**What is needed:** Of the entries below, return only those lines from the line with "[**ks**](#https://cran.r-project.org/web/packages/ks/index.html)" to the line with "Mean Integrated Squared", exactly, both included.

Saved data entries

────────────────

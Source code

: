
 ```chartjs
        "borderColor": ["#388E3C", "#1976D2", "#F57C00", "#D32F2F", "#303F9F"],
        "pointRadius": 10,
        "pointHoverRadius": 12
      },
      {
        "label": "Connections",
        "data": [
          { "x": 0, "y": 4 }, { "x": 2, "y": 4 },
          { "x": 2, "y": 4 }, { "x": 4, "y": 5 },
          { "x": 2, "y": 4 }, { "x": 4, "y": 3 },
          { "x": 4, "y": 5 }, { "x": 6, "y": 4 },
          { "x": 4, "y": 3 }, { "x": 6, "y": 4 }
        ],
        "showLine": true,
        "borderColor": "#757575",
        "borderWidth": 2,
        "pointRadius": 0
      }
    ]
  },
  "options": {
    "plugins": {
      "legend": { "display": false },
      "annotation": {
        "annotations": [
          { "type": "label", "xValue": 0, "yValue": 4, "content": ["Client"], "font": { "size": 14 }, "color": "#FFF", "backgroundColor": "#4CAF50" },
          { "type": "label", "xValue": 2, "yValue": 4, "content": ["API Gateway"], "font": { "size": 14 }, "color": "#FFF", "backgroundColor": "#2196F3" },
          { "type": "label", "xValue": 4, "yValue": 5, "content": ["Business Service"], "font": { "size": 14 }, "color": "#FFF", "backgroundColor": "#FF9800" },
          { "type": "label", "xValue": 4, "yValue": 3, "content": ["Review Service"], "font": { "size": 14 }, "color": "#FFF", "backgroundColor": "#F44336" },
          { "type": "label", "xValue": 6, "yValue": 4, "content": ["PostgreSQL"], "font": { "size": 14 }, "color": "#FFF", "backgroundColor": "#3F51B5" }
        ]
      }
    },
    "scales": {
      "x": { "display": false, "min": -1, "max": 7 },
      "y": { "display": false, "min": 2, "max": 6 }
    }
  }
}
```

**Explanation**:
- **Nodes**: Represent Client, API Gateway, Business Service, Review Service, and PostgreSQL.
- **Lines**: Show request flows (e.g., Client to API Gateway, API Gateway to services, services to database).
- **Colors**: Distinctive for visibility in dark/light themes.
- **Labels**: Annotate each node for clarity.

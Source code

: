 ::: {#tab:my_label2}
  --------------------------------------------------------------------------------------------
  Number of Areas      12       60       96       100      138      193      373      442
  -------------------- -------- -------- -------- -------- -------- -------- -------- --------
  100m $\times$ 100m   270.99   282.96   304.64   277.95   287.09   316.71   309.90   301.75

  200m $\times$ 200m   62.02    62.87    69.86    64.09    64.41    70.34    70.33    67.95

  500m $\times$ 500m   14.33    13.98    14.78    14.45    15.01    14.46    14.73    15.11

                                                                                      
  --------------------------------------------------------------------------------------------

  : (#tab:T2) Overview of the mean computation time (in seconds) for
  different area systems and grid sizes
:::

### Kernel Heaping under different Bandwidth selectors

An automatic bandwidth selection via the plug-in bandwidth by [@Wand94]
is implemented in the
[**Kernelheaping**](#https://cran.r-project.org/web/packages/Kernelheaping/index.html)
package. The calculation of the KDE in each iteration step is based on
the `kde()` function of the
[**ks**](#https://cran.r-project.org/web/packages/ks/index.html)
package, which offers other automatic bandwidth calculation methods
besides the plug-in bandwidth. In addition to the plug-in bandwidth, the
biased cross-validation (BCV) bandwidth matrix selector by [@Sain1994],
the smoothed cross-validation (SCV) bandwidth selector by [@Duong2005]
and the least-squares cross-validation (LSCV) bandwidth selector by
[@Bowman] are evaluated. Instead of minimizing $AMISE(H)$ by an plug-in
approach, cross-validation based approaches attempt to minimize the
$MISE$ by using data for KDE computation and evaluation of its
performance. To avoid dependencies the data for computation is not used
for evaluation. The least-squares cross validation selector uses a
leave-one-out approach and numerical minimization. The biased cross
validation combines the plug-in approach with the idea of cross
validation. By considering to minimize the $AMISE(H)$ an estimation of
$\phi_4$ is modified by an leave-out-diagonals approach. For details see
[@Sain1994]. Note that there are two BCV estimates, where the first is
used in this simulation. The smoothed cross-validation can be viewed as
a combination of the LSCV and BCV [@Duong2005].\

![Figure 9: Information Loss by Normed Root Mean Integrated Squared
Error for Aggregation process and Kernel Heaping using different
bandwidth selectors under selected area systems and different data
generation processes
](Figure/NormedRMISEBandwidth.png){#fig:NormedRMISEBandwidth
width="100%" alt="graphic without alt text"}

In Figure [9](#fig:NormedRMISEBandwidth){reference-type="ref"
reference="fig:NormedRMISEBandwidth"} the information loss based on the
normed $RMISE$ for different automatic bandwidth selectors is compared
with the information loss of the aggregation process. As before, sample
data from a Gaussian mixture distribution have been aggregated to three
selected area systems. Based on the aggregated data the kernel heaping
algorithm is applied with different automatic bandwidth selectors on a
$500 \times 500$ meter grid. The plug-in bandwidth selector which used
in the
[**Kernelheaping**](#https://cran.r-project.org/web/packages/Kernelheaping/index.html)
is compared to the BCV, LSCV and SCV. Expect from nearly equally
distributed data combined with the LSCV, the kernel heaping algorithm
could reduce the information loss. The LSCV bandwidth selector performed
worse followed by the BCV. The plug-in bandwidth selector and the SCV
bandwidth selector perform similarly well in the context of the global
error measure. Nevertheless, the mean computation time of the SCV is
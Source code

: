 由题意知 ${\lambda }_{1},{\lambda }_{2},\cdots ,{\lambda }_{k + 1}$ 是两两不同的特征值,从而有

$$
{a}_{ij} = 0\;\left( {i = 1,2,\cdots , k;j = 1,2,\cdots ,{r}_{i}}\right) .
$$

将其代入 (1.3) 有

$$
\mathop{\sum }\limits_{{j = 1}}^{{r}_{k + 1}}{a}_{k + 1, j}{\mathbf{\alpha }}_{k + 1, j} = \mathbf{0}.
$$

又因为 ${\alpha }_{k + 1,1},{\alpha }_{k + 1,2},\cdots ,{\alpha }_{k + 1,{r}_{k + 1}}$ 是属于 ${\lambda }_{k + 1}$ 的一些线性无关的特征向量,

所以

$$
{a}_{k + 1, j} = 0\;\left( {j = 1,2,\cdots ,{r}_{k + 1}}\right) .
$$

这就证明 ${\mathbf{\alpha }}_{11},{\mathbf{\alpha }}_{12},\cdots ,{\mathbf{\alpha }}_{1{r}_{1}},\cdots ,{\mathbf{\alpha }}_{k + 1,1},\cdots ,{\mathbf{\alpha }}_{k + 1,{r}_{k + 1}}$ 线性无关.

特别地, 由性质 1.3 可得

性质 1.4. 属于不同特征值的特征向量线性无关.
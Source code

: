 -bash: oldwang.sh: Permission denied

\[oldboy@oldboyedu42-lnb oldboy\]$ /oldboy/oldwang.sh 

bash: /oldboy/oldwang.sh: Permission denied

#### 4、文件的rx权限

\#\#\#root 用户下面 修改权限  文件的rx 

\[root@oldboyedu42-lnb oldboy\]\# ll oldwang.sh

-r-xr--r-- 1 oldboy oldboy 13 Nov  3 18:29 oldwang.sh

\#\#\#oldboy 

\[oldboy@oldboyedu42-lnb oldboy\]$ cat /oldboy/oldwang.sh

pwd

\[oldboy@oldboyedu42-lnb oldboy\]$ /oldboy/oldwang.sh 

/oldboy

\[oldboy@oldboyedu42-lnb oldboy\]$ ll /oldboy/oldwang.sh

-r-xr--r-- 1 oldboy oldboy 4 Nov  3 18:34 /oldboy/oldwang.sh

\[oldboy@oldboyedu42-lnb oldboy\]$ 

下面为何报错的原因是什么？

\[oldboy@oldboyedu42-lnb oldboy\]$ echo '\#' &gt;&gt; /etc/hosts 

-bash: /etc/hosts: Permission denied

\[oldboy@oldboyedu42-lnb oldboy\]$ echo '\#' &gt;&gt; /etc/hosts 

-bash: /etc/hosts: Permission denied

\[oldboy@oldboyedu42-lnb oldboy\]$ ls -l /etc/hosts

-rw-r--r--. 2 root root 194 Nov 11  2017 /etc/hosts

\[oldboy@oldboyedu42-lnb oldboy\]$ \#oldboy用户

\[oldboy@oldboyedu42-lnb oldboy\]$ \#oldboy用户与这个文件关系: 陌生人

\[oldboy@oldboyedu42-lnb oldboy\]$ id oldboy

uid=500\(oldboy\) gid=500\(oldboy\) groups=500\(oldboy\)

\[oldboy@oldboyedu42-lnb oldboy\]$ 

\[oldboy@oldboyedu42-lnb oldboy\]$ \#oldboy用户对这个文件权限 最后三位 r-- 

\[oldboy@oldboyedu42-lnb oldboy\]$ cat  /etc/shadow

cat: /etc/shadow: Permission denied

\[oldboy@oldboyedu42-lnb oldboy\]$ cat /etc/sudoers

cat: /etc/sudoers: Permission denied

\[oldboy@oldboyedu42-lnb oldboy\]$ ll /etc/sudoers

────────────────

**Output of the exercise:**
[**ks**](#https://cran.r-project.org/web/packages/ks/index.html)
package, which offers other automatic bandwidth calculation methods
besides the plug-in bandwidth. In addition to the plug-in bandwidth, the
biased cross-validation (BCV) bandwidth matrix selector by [@Sain1994],
the smoothed cross-validation (SCV) bandwidth selector by [@Duong2005]
and the least-squares cross-validation (LSCV) bandwidth selector by
[@Bowman] are evaluated. Instead of minimizing $AMISE(H)$ by an plug-in
approach, cross-validation based approaches attempt to minimize the
$MISE$ by using data for KDE computation and evaluation of its
performance. To avoid dependencies the data for computation is not used
for evaluation. The least-squares cross validation selector uses a
leave-one-out approach and numerical minimization. The biased cross
validation combines the plug-in approach with the idea of cross
validation. By considering to minimize the $AMISE(H)$ an estimation of
$\phi_4$ is modified by an leave-out-diagonals approach. For details see
[@Sain1994]. Note that there are two BCV estimates, where the first is
used in this simulation. The smoothed cross-validation can be viewed as
a combination of the LSCV and BCV [@Duong2005].\

![Figure 9: Information Loss by Normed Root Mean Integrated Squared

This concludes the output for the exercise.